Danang: Where bunker meets beach

By Aviva West Thu Feb 24, 2011 6:13am EST

1 of 2. The hazard-strewn par 3 16th at 692-acre Dunes Course, Danang Golf Club is pictured in this undated photo.

Credit: Reuters/HANDOUT/CLAIRE WILEY

By Aviva West (Reuters.com) - When it comes to R&R, Danang still hasn't lost its touch. In the city's post-war evolution, first came the tourists, then the swank resorts. Finally, the pro golf courses arrived.

Vietnam's fourth-largest city and its central region's most important sea port, Danang is best remembered for its role as host to a U.S. airbase during the Vietnam War. "China Beach", as it was known, earned a reputation as a fun-in-the-sun stop-off at the very doorway to the war.

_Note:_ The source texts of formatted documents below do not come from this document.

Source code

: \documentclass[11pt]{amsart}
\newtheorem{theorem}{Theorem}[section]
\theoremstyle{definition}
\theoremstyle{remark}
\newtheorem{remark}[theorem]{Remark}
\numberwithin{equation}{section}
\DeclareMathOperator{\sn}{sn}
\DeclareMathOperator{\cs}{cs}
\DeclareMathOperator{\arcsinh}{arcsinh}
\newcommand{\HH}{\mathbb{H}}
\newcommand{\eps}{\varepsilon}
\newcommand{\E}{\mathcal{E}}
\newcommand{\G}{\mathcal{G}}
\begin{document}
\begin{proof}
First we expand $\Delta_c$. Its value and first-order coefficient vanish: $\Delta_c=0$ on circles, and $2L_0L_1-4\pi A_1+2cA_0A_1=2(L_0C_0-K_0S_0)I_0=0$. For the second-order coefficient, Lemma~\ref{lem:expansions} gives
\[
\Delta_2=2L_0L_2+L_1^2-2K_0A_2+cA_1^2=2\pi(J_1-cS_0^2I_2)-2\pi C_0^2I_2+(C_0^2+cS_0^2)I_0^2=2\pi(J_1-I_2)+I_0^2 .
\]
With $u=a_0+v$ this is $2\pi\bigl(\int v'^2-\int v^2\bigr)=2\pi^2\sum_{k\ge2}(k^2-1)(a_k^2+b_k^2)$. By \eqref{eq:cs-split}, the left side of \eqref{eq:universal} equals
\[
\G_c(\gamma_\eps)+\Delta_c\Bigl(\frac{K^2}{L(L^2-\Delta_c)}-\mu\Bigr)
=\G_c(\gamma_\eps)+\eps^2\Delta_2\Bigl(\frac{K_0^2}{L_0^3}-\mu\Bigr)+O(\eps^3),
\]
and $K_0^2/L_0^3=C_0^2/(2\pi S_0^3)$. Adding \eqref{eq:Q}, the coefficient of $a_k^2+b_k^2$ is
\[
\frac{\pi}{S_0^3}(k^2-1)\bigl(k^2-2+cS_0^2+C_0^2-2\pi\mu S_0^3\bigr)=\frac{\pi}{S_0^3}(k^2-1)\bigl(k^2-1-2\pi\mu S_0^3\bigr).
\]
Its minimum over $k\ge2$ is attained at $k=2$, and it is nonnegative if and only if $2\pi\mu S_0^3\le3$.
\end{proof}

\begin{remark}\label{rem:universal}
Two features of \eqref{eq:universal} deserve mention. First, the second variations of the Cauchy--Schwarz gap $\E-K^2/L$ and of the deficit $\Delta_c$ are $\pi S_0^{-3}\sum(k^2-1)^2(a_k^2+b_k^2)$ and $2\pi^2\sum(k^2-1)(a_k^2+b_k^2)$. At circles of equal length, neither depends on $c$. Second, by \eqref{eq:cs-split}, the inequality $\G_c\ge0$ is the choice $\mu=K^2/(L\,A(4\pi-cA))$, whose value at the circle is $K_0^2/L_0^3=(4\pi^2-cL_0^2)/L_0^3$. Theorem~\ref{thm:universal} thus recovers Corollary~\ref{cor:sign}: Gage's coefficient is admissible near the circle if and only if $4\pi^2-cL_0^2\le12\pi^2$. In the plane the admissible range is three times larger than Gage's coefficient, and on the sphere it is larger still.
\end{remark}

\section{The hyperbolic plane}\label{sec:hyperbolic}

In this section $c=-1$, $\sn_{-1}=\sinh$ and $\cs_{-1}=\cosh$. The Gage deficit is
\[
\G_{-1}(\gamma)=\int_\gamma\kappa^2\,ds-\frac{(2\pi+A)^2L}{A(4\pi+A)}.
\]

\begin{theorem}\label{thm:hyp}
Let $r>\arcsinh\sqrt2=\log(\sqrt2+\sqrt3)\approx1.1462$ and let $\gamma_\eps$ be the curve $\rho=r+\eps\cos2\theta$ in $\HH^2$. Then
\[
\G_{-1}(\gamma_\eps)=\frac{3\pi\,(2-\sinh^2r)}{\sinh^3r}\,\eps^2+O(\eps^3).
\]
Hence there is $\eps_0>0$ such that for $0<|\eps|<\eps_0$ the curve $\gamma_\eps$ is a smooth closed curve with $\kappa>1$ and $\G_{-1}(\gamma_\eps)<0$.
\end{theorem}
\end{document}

More than 25 years later, this beach city has shaken off its wartime past. Long gone are the surfing G.I.s and whirring helicopter blades. In their place are brightly painted hotels, broad boulevards and the occasional beach tout.

And golf pros. Two-time British Open winner Greg Norman may not have been the first professional golfer to build a course in Vietnam, but his creation has certainly shaken the competition.

In May 2010, the Norman-crafted, 692-acre Dunes Course at the Danang Golf Club (here) opened to widespread acclaim. Vietnam's most-lauded course, the 7,160-yard, 18-hole, links-style layout features fast fairways, rugged sand dunes and wild, blown out bunkers that trundle down to a stunning stretch of sandy white coast.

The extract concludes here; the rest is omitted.